Into a headwind on the plains
Into a headwind on the plains
The climb up onto the plain and over the subsequent pass, into a headwind was as tedious as reading another WanderWheels entry about bicycling over another Peruvian Andes pass into a headwind.
The monotony was broken by an unexpected encounter with Lee and Thomas on their way down from the pass. Thomas left us to meet up with Lee a few days ago and the pair had been cranking out the miles like I expected.
Despite another day of spectacular scenery including snow capped mountains and clear lakes, I was in a foul mood as a result of the culmination of several daily frustrations.
Feel free to skip the following rant and look at the pretty pictures.
Scott has had enough
- Dogs. Perú seems to have bred in a particularly nasty aggressive trait into their dogs. Luckily we have not been bitten, however a cyclist within our rolling acquaintances has. A series of rabies shots is not something I look forward to. On two different occasions I’ve had dogs clamp down on my back bags. Sarah’s been surrounded by small packs of dogs on a handful of occasions.
Today, two dogs came running across a field, at least a quarter of a mile away (~400m) and out into the road to chase Sarah.The only thing that dogs seem to respect is rocks. Grab a rock and most dogs turn tail. Peg a dog with a rock and the yelp sends it and the others running most of the time. Today I had at least two satisfying yelps from well aimed rocks.
Before the PETA backlash begins, understand that these dogs are not ill-behaved pets (and in the case that they are I throw a rock at the owner also). A minority are working animals are kept for herding, protection or a cheap version of an ADT house alarm. The majority of the dogs are feral.
Evolution has put me at the top of this food chain.
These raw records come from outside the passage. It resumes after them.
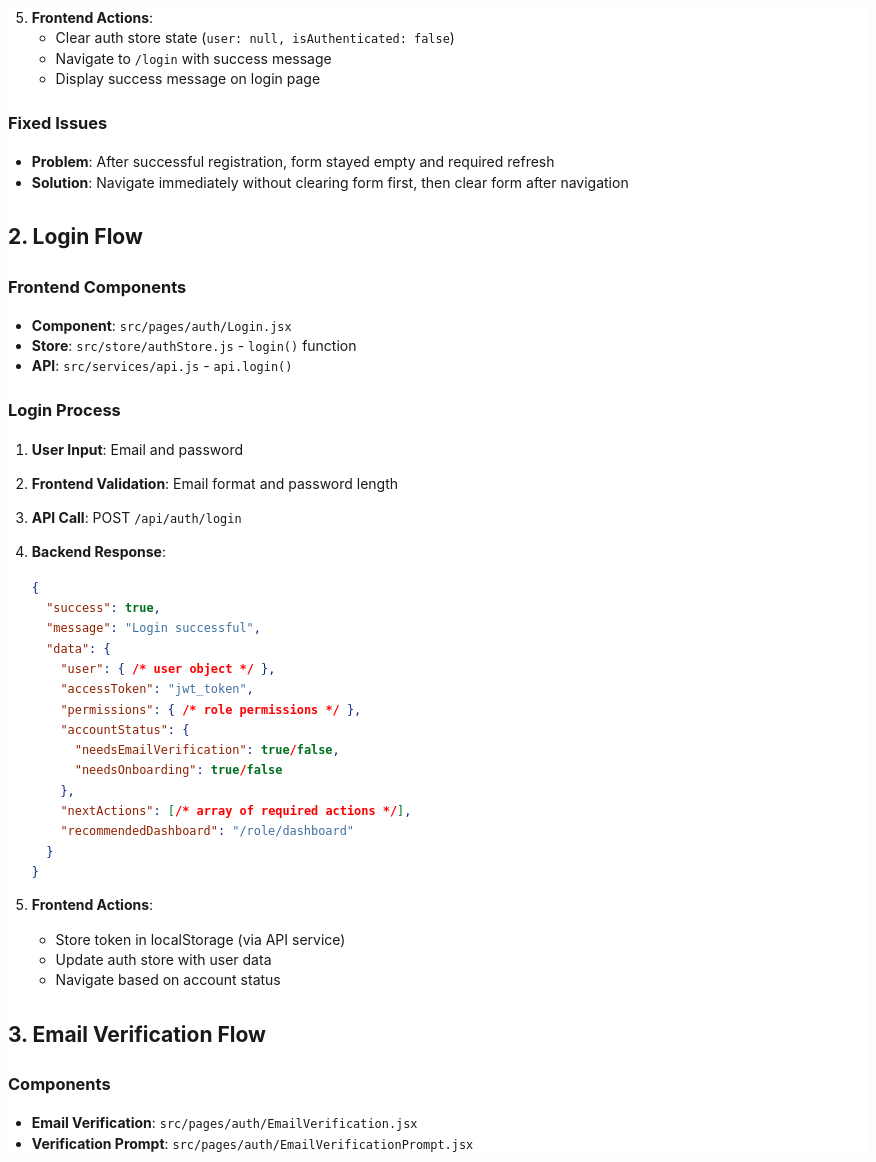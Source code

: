 5. **Frontend Actions**:
   - Clear auth store state (`user: null, isAuthenticated: false`)
   - Navigate to `/login` with success message
   - Display success message on login page

### Fixed Issues
- **Problem**: After successful registration, form stayed empty and required refresh
- **Solution**: Navigate immediately without clearing form first, then clear form after navigation

## 2. Login Flow

### Frontend Components
- **Component**: `src/pages/auth/Login.jsx`
- **Store**: `src/store/authStore.js` - `login()` function
- **API**: `src/services/api.js` - `api.login()`

### Login Process
1. **User Input**: Email and password
2. **Frontend Validation**: Email format and password length
3. **API Call**: POST `/api/auth/login`
4. **Backend Response**:
   ```json
   {
     "success": true,
     "message": "Login successful",
     "data": {
       "user": { /* user object */ },
       "accessToken": "jwt_token",
       "permissions": { /* role permissions */ },
       "accountStatus": {
         "needsEmailVerification": true/false,
         "needsOnboarding": true/false
       },
       "nextActions": [/* array of required actions */],
       "recommendedDashboard": "/role/dashboard"
     }
   }
   ```

5. **Frontend Actions**:
   - Store token in localStorage (via API service)
   - Update auth store with user data
   - Navigate based on account status

## 3. Email Verification Flow

### Components
- **Email Verification**: `src/pages/auth/EmailVerification.jsx`
- **Verification Prompt**: `src/pages/auth/EmailVerificationPrompt.jsx`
I’ve eaten dog before. If you are a dog and step into the road, you are going to get a rock thrown at you. My throwing arm is getting stronger and correspondingly, the rocks I pick up are getting bigger. My aim is also getting much better.
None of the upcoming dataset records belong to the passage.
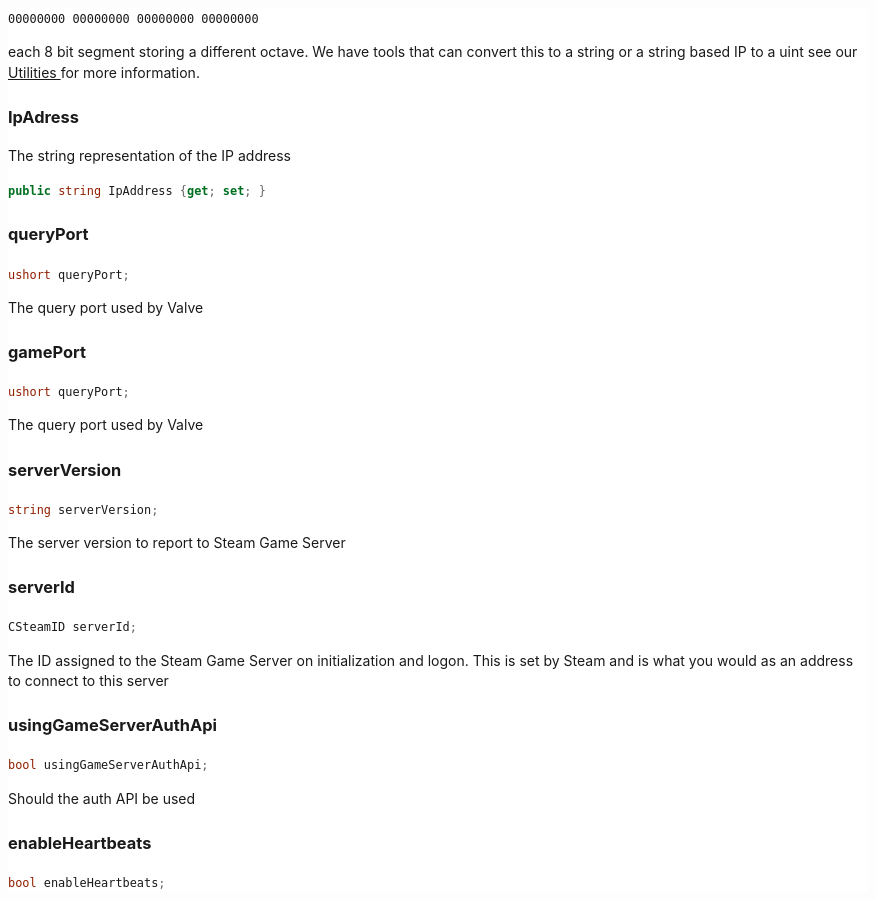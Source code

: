 &#x20;`00000000 00000000 00000000 00000000`&#x20;

each 8 bit segment storing a different octave. We have tools that can convert this to a string or a string based IP to a uint see our [Utilities ](../../api-extensions/utilities.md)for more information.

### IpAdress

The string representation of the IP address

```csharp
public string IpAddress {get; set; }
```

### queryPort

```csharp
ushort queryPort;
```

The query port used by Valve

### gamePort

```csharp
ushort queryPort;
```

The query port used by Valve

### serverVersion

```csharp
string serverVersion;
```

The server version to report to Steam Game Server&#x20;

### serverId

```csharp
CSteamID serverId;
```

The ID assigned to the Steam Game Server on initialization and logon. This is set by Steam and is what you would as an address to connect to this server

### usingGameServerAuthApi

```csharp
bool usingGameServerAuthApi;
```

Should the auth API be used

### enableHeartbeats

```csharp
bool enableHeartbeats;
```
- Look at Me! Peruvians love their car horns. In cities they are the outlet of frustration just like they are in the USA. Other times they are alerts that a vehicle is around a blind corner on a mountain switchback.
We are getting tired of the honk that is the equivalent of “Look at me.” It is as annoying as a little kid yelling “Mom! Mom! Mom! Mom! Mom! Mom! Mom! Mom! Look Mom! Look Mom! Mom! Mom! Mom! Mom! Mom! Mom! Mom! Look! Look! Look!”
Likewise the “Look at me” syndrome extends to the puzzling, constant yelling of “Gringo!” We get a chorus of it coming into a town. If we are in a shop, sometimes right to our faces, above a normal conversational level.
So far, depending on the situation, I’ve interpreted this exclamation as meaning:
Surprise – “Oh my goodness, a Caucasian is in my presence.”
Awe and wonder – “This tops the Yeti I saw last week! Two mythical creature encounters in my lifetime.”
General greeting – “What’s up my non-brown homie?”
Fear – “Gringo! Hide the children and dogs, they eat them! They also spread smallpox and tuberculosis.” [The last point is a historically valid fear]
The source of an inside joke, especially with small children – “Gringo!” is usually followed by peals of laughter. Or, alternatively, the pair of little lungs that is somehow disproportionately loud, goes into overdrive:
“Gringo! Gringo! Gringo! Gringo! Gringo! Gringo! Gringo! Gringo! Gringo! Gringo! Gringo! Gringo! Gringo! Gringo! Gringo! Gringo! Gringo! Gringo! Gringo! Gringo! Gringo! Gringo! Gringo! Gringo! Gringo! Gringo! Gringo! Gringo!”
Three minutes and fifty-three seconds is the record. I timed the “Gringo!”s during a slow climb.
It is just not children. One “Gringo!” is not enough. If there is a crew of road workers, guys just lounging about, or a queue waiting for a bus, they seem to compete with yells of “Gringo!” to see which lucky person gets acknowledged. I think there must be a Bingo type game on the back of the national identity card with one spot occupied by a “Gringo!” symbol.
When I’m in a dark mood like today, I answer a call of “Gringo!” with “Peruano!” This usually receives a look which is a combination of puzzlement and disappointment. “Why did the Gringo just yell “Peruvian!” at me?” Now I won’t win Bingo.
Peru, we are officially acknowledging you. You no longer need to be so insecure. You don’t need to follow the trend in the USA where everyone gets a participant ribbon, where there are no winners or losers in little league baseball, football or soccer.